Поставили одну такую машину памятником недалеко и от моего дома. Мы все ходили с маленькой дочкой, и она щупала ручонкой нагретый солнцем дюраль обшивки и исшорканную о бетон резину колес. А я ей рассказывал, что совсем еще недавно поднимал этот лайнер в небо, трудился вместе с ним, и вот он заслужил: стоять здесь памятником; потому что — трудяга, потому что тот, кто честно и много работает в нашей советской стране, заслуживает сугубого уважения, и ему справедливо воздается в старости…

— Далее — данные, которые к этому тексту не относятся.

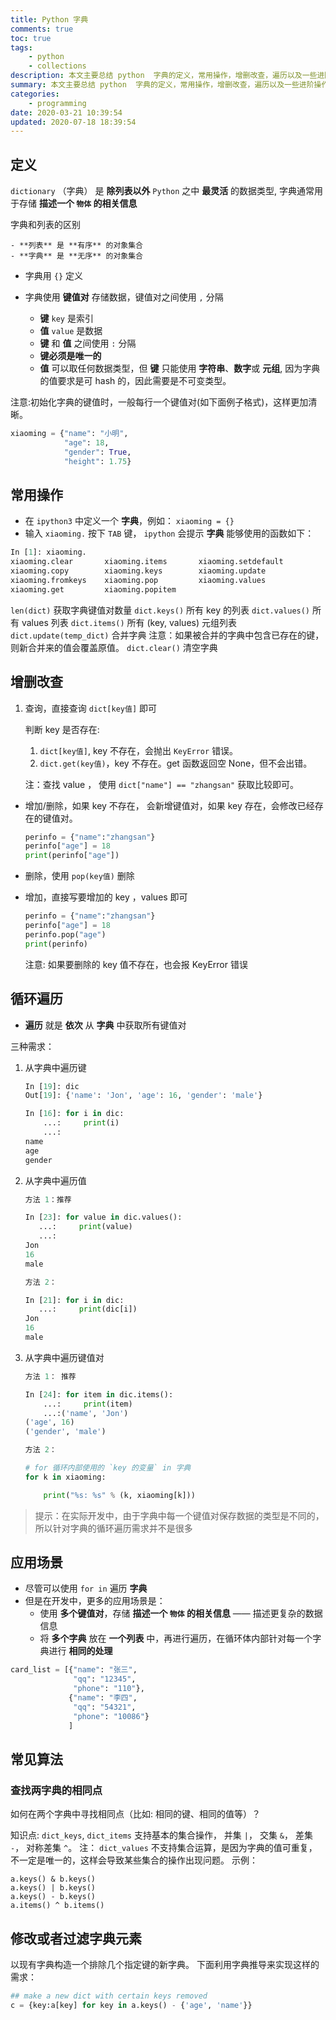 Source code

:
 ```yaml
---
title: Python 字典
comments: true
toc: true
tags:
    - python
    - collections
description: 本文主要总结 python  字典的定义，常用操作，增删改查，遍历以及一些进阶操作。
summary: 本文主要总结 python  字典的定义，常用操作，增删改查，遍历以及一些进阶操作。
categories:
    - programming
date: 2020-03-21 10:39:54
updated: 2020-07-18 18:39:54
---
```


## 定义

`dictionary` （字典） 是 **除列表以外** `Python` 之中 **最灵活** 的数据类型, 字典通常用于存储 **描述一个 `物体` 的相关信息**

字典和列表的区别

    - **列表** 是 **有序** 的对象集合
    - **字典** 是 **无序** 的对象集合

-   字典用 `{}` 定义
-   字典使用 **键值对** 存储数据，键值对之间使用 `,` 分隔

    -   **键** `key` 是索引
    -   **值** `value` 是数据
    -   **键** 和 **值** 之间使用 `:` 分隔
    -   **键必须是唯一的**
    -   **值** 可以取任何数据类型，但 **键** 只能使用 **字符串**、**数字**或 **元组**, 因为字典的值要求是可 hash 的，因此需要是不可变类型。

注意:初始化字典的键值时，一般每行一个键值对(如下面例子格式)，这样更加清晰。

```python
xiaoming = {"name": "小明",
            "age": 18,
            "gender": True,
            "height": 1.75}
```

## 常用操作

-   在 `ipython3` 中定义一个 **字典**，例如： `xiaoming = {}`
-   输入 `xiaoming.` 按下 `TAB` 键， `ipython` 会提示 **字典** 能够使用的函数如下：

```python
In [1]: xiaoming.
xiaoming.clear       xiaoming.items       xiaoming.setdefault
xiaoming.copy        xiaoming.keys        xiaoming.update
xiaoming.fromkeys    xiaoming.pop         xiaoming.values
xiaoming.get         xiaoming.popitem
```

`len(dict)` 获取字典键值对数量
`dict.keys()` 所有 key 的列表
`dict.values()` 所有 values 列表
`dict.items()` 所有 (key, values) 元组列表
`dict.update(temp_dict)` 合并字典
注意：如果被合并的字典中包含已存在的键，则新合并来的值会覆盖原值。
`dict.clear()` 清空字典

## 增删改查

1. 查询，直接查询 `dict[key值]` 即可

    判断 key 是否存在:

    1. `dict[key值]`, key 不存在，会抛出 `KeyError` 错误。
    2. `dict.get(key值)`，key 不存在。get 函数返回空 None，但不会出错。

    注：查找 value ， 使用 `dict["name"] == "zhangsan"` 获取比较即可。

-   增加/删除，如果 key 不存在， 会新增键值对，如果 key 存在，会修改已经存在的键值对。

    ```python
    perinfo = {"name":"zhangsan"}
    perinfo["age"] = 18
    print(perinfo["age"])
    ```

-   删除，使用 `pop(key值)` 删除
-   增加，直接写要增加的 key ，values 即可

    ```python
    perinfo = {"name":"zhangsan"}
    perinfo["age"] = 18
    perinfo.pop("age")
    print(perinfo)
    ```

    注意: 如果要删除的 key 值不存在，也会报 KeyError 错误

## 循环遍历

-   **遍历** 就是 **依次** 从 **字典** 中获取所有键值对

三种需求：

1. 从字典中遍历键

    ```python
    In [19]: dic
    Out[19]: {'name': 'Jon', 'age': 16, 'gender': 'male'}

    In [16]: for i in dic:
        ...:     print(i)
        ...:
    name
    age
    gender
    ```

2. 从字典中遍历值

    ```python
    方法 1：推荐

    In [23]: for value in dic.values():
       ...:     print(value)
       ...:
    Jon
    16
    male

    方法 2：

    In [21]: for i in dic:
       ...:     print(dic[i])
    Jon
    16
    male
    ```

3. 从字典中遍历键值对

    ```python
    方法 1： 推荐

    In [24]: for item in dic.items():
        ...:     print(item)
        ...:('name', 'Jon')
    ('age', 16)
    ('gender', 'male')

    方法 2：

    # for 循环内部使用的 `key 的变量` in 字典
    for k in xiaoming:

        print("%s: %s" % (k, xiaoming[k]))
    ```

> 提示：在实际开发中，由于字典中每一个键值对保存数据的类型是不同的，所以针对字典的循环遍历需求并不是很多

## 应用场景

-   尽管可以使用 `for in` 遍历 **字典**
-   但是在开发中，更多的应用场景是：
    -   使用 **多个键值对**，存储 **描述一个 `物体` 的相关信息** —— 描述更复杂的数据信息
    -   将 **多个字典** 放在 **一个列表** 中，再进行遍历，在循环体内部针对每一个字典进行 **相同的处理**

```python
card_list = [{"name": "张三",
              "qq": "12345",
              "phone": "110"},
             {"name": "李四",
              "qq": "54321",
              "phone": "10086"}
             ]
```

## 常见算法

### 查找两字典的相同点

如何在两个字典中寻找相同点（比如: 相同的键、相同的值等）？

知识点: `dict_keys`, `dict_items` 支持基本的集合操作， 并集 `|`， 交集 `&`， 差集 `-`， 对称差集 `^`。
注： `dict_values` 不支持集合运算，是因为字典的值可重复，不一定是唯一的，这样会导致某些集合的操作出现问题。
示例：

```shell
a.keys() & b.keys()
a.keys() | b.keys()
a.keys() - b.keys()
a.items() ^ b.items()
```

## 修改或者过滤字典元素

以现有字典构造一个排除几个指定键的新字典。 下面利用字典推导来实现这样的需求：

```python
## make a new dict with certain keys removed
c = {key:a[key] for key in a.keys() - {'age', 'name'}}
```
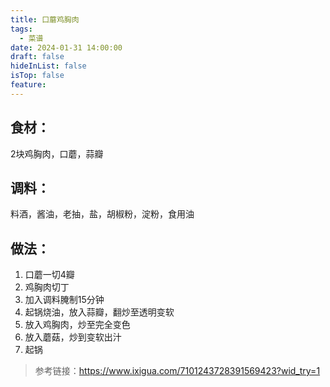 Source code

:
 ```yaml
---
title: 口蘑鸡胸肉
tags:
  - 菜谱
date: 2024-01-31 14:00:00
draft: false
hideInList: false
isTop: false
feature:
---
```


## 食材：
2块鸡胸肉，口蘑，蒜瓣

## 调料：
料酒，酱油，老抽，盐，胡椒粉，淀粉，食用油

## 做法：
1. 口蘑一切4瓣
2. 鸡胸肉切丁
3. 加入调料腌制15分钟
4. 起锅烧油，放入蒜瓣，翻炒至透明变软
5. 放入鸡胸肉，炒至完全变色
6. 放入蘑菇，炒到变软出汁
7. 起锅

> 参考链接：https://www.ixigua.com/7101243728391569423?wid_try=1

Прошла пара лет, лайнер примелькался, покрылся пылью. Краска потускнела, и он стоял, забытый и запущенный — ну точно дед-пенсионер на завалинке. Постепенно до бесхозного самолета добрались подростки, вышибли стекла, жгли костры внутри; наконец, там поселились бичи, прямо на виду у входа в отделение милиции. Терпение властей лопнуло, и была отдана команда: убрать.
Когда в свое время громадный самолет внезапно появился на площади, будто с неба свалился, все были поражены и восторгались. Сюрприз. Явление Авиации народу. Когда решили убрать, то ночью тихо сняли двигатели и пригнали экскаватор с чугунной бабой.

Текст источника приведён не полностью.